Era um salão velho. Quase tão velho como a mais velha das pessoas no salão. Quase tão velho como a cobardia que o ergueu.
De tão velho que está treme-lhe o chão e as paredes ao som da música. Ao som daquela música que ecoa nas paredes velhas e trémulas do salão. Daquela música que não se ouve, mas que contagia toda a gente. Por ela todos dançam…

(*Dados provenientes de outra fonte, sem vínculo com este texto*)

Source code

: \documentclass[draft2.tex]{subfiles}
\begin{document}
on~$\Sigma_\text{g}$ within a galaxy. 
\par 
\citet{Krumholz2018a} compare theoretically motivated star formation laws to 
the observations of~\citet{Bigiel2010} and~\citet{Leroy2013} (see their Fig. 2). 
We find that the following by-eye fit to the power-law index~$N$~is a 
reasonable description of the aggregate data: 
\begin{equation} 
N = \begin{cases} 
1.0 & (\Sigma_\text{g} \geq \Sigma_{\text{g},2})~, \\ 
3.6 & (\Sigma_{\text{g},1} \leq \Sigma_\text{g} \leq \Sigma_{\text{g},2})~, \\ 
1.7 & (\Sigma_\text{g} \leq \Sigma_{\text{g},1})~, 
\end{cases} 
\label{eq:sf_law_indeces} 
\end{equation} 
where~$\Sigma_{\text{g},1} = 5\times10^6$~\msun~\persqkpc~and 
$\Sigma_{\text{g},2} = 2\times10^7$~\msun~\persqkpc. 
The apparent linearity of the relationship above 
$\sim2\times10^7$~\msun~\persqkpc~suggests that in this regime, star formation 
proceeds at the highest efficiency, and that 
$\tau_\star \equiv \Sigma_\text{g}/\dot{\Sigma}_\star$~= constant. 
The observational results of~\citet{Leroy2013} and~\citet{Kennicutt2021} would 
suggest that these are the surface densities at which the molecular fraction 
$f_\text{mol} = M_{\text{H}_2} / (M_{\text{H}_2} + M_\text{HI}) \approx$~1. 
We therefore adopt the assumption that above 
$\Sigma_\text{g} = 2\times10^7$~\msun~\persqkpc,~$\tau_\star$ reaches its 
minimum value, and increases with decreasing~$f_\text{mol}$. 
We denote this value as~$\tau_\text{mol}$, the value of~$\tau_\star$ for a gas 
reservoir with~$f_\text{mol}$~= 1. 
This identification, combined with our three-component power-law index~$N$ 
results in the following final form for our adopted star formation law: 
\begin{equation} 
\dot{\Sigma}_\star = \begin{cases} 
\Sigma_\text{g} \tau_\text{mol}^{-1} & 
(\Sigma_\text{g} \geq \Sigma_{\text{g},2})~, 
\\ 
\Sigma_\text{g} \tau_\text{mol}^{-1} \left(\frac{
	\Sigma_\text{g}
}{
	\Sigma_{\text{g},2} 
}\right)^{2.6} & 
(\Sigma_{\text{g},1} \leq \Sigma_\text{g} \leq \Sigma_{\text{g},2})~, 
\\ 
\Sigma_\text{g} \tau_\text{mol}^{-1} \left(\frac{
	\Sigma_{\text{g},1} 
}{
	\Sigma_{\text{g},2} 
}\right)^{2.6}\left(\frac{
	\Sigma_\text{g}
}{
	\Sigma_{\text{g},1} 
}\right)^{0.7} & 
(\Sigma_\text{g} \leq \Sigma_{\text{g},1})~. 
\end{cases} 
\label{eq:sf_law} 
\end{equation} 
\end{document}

Todos dançam a mesma dança, não podem sequer dançar outra, mas cada um dança para uma direcção diferente, no mesmo salão de todos, a mesma dança de todos…
É nesse salão que estou perdido, afastado num canto, a olhar de olhos bem abertos todos eles que dançam à minha volta. E eles dançam de olhos fechados.
Todos têm máscaras. Máscaras de baile, de baile de máscaras, máscaras brancas ou pretas, máscaras brancas e pretas, máscaras tristes e alegres, ou tristes, ou alegres, máscaras de ouro, máscaras de jóias, máscaras de madeira, máscaras valiosas, máscaras simples, máscaras de todas as tonalidades de cinzento, máscaras de todas as formas e feitios… Mas todas máscaras.
No meio de todas procuro também saber da minha, então levo as mãos à cara e dirijo-me a um espelho escondido, já que todos os outros bailarinos do salão, embora se enxerguem claramente, são espelhos alterados, de forma a que se alguém abrir os olhos se vê a si mesmo da maneira como mais se deseja ver. Esse pequeno espelho, inútil para os outros, mostra a minha face nua.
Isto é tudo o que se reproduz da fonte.